▸ Exercise instructions
Take the data below and extract the lines from the one with "TP-Transformer tipo modeliu, kuris" to the one with "problemą [patikslinti title", inclusive, exactly as written.
┄┄┄┄┄┄
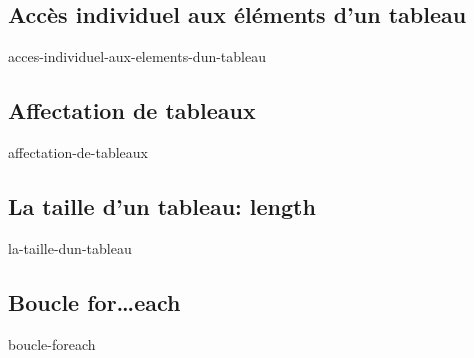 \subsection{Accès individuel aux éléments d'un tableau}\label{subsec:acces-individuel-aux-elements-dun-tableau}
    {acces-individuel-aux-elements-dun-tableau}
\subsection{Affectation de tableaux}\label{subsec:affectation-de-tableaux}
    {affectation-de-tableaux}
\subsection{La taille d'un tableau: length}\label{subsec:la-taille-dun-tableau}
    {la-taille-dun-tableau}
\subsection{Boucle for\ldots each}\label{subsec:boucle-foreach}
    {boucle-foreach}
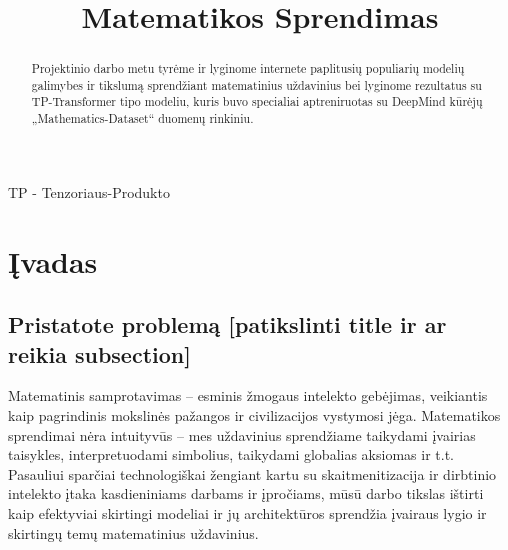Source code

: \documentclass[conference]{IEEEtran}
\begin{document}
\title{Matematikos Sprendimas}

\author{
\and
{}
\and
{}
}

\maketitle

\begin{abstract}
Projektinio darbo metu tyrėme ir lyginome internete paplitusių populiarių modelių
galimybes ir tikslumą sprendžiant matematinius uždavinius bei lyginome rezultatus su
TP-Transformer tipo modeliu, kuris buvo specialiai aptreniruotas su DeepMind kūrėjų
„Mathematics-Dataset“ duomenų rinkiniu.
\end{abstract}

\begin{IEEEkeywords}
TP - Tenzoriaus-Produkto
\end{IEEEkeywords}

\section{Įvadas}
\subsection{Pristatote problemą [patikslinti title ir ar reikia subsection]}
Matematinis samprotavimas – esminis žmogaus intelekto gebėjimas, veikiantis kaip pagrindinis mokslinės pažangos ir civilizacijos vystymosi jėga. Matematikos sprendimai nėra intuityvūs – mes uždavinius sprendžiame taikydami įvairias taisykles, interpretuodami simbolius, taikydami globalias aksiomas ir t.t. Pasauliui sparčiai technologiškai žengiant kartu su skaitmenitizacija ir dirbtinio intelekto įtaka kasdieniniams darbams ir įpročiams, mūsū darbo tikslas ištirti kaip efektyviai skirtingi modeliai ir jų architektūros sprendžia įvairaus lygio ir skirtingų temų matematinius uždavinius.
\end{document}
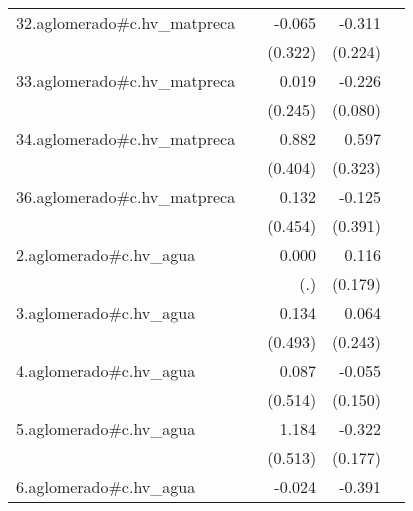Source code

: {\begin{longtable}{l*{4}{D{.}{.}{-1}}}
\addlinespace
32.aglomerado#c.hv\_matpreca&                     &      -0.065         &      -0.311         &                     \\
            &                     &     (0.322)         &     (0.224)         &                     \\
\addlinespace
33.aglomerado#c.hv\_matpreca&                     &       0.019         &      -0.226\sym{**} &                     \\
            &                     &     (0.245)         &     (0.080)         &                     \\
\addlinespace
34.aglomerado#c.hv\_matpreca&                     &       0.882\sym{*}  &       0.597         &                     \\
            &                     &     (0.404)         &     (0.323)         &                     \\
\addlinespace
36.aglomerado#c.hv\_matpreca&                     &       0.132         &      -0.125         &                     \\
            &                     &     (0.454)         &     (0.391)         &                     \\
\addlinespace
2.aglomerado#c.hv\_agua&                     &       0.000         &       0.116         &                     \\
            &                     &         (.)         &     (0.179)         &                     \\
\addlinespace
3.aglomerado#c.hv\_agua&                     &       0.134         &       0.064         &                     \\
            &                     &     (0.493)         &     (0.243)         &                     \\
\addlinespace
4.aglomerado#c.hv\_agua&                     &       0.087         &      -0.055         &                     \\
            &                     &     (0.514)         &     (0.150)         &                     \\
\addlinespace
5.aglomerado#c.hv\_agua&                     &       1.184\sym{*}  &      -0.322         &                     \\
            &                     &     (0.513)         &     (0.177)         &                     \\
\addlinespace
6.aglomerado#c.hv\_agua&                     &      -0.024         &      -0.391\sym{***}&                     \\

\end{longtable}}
┄┄┄┄┄┄
▸ Problem solution
TP-Transformer tipo modeliu, kuris buvo specialiai aptreniruotas su DeepMind kūrėjų
„Mathematics-Dataset“ duomenų rinkiniu.
\end{abstract}

\begin{IEEEkeywords}
TP - Tenzoriaus-Produkto
\end{IEEEkeywords}

\section{Įvadas}
\subsection{Pristatote problemą [patikslinti title ir ar reikia subsection]}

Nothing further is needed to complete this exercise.